• Problem details: Scan the data. Collect each line that contains the word "threshold".

Document images with source code:

----

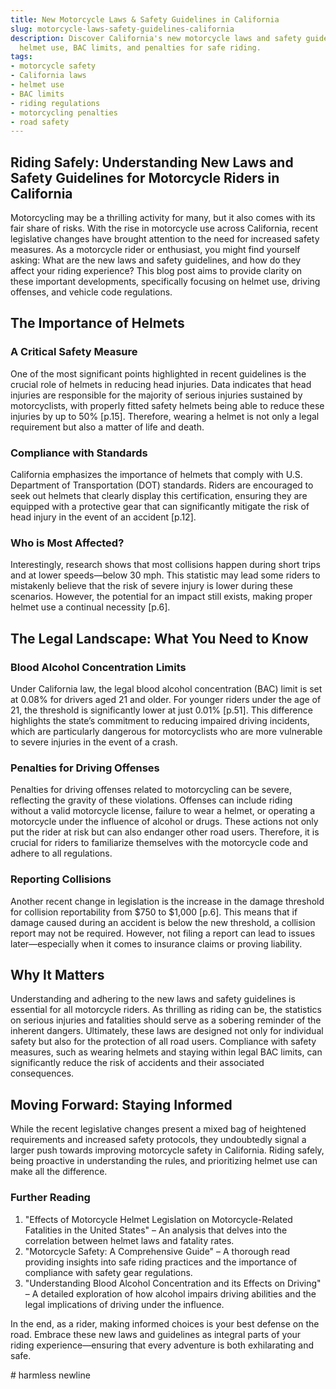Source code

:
 ```yaml
---
title: New Motorcycle Laws & Safety Guidelines in California
slug: motorcycle-laws-safety-guidelines-california
description: Discover California's new motorcycle laws and safety guidelines. Understand
  helmet use, BAC limits, and penalties for safe riding.
tags:
- motorcycle safety
- California laws
- helmet use
- BAC limits
- riding regulations
- motorcycling penalties
- road safety
---
```


## Riding Safely: Understanding New Laws and Safety Guidelines for Motorcycle Riders in California

Motorcycling may be a thrilling activity for many, but it also comes with its fair share of risks. With the rise in motorcycle use across California, recent legislative changes have brought attention to the need for increased safety measures. As a motorcycle rider or enthusiast, you might find yourself asking: What are the new laws and safety guidelines, and how do they affect your riding experience? This blog post aims to provide clarity on these important developments, specifically focusing on helmet use, driving offenses, and vehicle code regulations.

## The Importance of Helmets

### A Critical Safety Measure

One of the most significant points highlighted in recent guidelines is the crucial role of helmets in reducing head injuries. Data indicates that head injuries are responsible for the majority of serious injuries sustained by motorcyclists, with properly fitted safety helmets being able to reduce these injuries by up to 50% [p.15]. Therefore, wearing a helmet is not only a legal requirement but also a matter of life and death.

### Compliance with Standards

California emphasizes the importance of helmets that comply with U.S. Department of Transportation (DOT) standards. Riders are encouraged to seek out helmets that clearly display this certification, ensuring they are equipped with a protective gear that can significantly mitigate the risk of head injury in the event of an accident [p.12].

### Who is Most Affected?

Interestingly, research shows that most collisions happen during short trips and at lower speeds—below 30 mph. This statistic may lead some riders to mistakenly believe that the risk of severe injury is lower during these scenarios. However, the potential for an impact still exists, making proper helmet use a continual necessity [p.6].

## The Legal Landscape: What You Need to Know

### Blood Alcohol Concentration Limits

Under California law, the legal blood alcohol concentration (BAC) limit is set at 0.08% for drivers aged 21 and older. For younger riders under the age of 21, the threshold is significantly lower at just 0.01% [p.51]. This difference highlights the state’s commitment to reducing impaired driving incidents, which are particularly dangerous for motorcyclists who are more vulnerable to severe injuries in the event of a crash.

### Penalties for Driving Offenses

Penalties for driving offenses related to motorcycling can be severe, reflecting the gravity of these violations. Offenses can include riding without a valid motorcycle license, failure to wear a helmet, or operating a motorcycle under the influence of alcohol or drugs. These actions not only put the rider at risk but can also endanger other road users. Therefore, it is crucial for riders to familiarize themselves with the motorcycle code and adhere to all regulations.

### Reporting Collisions

Another recent change in legislation is the increase in the damage threshold for collision reportability from $750 to $1,000 [p.6]. This means that if damage caused during an accident is below the new threshold, a collision report may not be required. However, not filing a report can lead to issues later—especially when it comes to insurance claims or proving liability.

## Why It Matters

Understanding and adhering to the new laws and safety guidelines is essential for all motorcycle riders. As thrilling as riding can be, the statistics on serious injuries and fatalities should serve as a sobering reminder of the inherent dangers. Ultimately, these laws are designed not only for individual safety but also for the protection of all road users. Compliance with safety measures, such as wearing helmets and staying within legal BAC limits, can significantly reduce the risk of accidents and their associated consequences.

## Moving Forward: Staying Informed

While the recent legislative changes present a mixed bag of heightened requirements and increased safety protocols, they undoubtedly signal a larger push towards improving motorcycle safety in California. Riding safely, being proactive in understanding the rules, and prioritizing helmet use can make all the difference.

### Further Reading

1. "Effects of Motorcycle Helmet Legislation on Motorcycle-Related Fatalities in the United States" – An analysis that delves into the correlation between helmet laws and fatality rates.
2. "Motorcycle Safety: A Comprehensive Guide" – A thorough read providing insights into safe riding practices and the importance of compliance with safety gear regulations.
3. "Understanding Blood Alcohol Concentration and its Effects on Driving" – A detailed exploration of how alcohol impairs driving abilities and the legal implications of driving under the influence.

In the end, as a rider, making informed choices is your best defense on the road. Embrace these new laws and guidelines as integral parts of your riding experience—ensuring that every adventure is both exhilarating and safe.

<script type="application/ld+json">
{
  "@context": "https://schema.org",
  "@type": "BlogPosting",
  "headline": "New Motorcycle Laws & Safety Guidelines in California",
  "description": "Discover California's new motorcycle laws and safety guidelines. Understand helmet use, BAC limits, and penalties for safe riding.",
  "datePublished": "2025-08-14",
  "dateModified": "2025-08-14",
  "mainEntityOfPage": {
    "@type": "WebPage",
    "@id": "https://example.com/motorcycle-laws-safety-guidelines-california"
  },
  "keywords": "motorcycle safety, California laws, helmet use, BAC limits, riding regulations, motorcycling penalties, road safety",
  "author": {
    "@type": "Organization",
    "name": "Your Company"
  },
  "publisher": {
    "@type": "Organization",
    "name": "Your Company"
  }
}
</script> # harmless newline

----

• Your response:
Under California law, the legal blood alcohol concentration (BAC) limit is set at 0.08% for drivers aged 21 and older. For younger riders under the age of 21, the threshold is significantly lower at just 0.01% [p.51]. This difference highlights the state’s commitment to reducing impaired driving incidents, which are particularly dangerous for motorcyclists who are more vulnerable to severe injuries in the event of a crash.
Another recent change in legislation is the increase in the damage threshold for collision reportability from $750 to $1,000 [p.6]. This means that if damage caused during an accident is below the new threshold, a collision report may not be required. However, not filing a report can lead to issues later—especially when it comes to insurance claims or proving liability.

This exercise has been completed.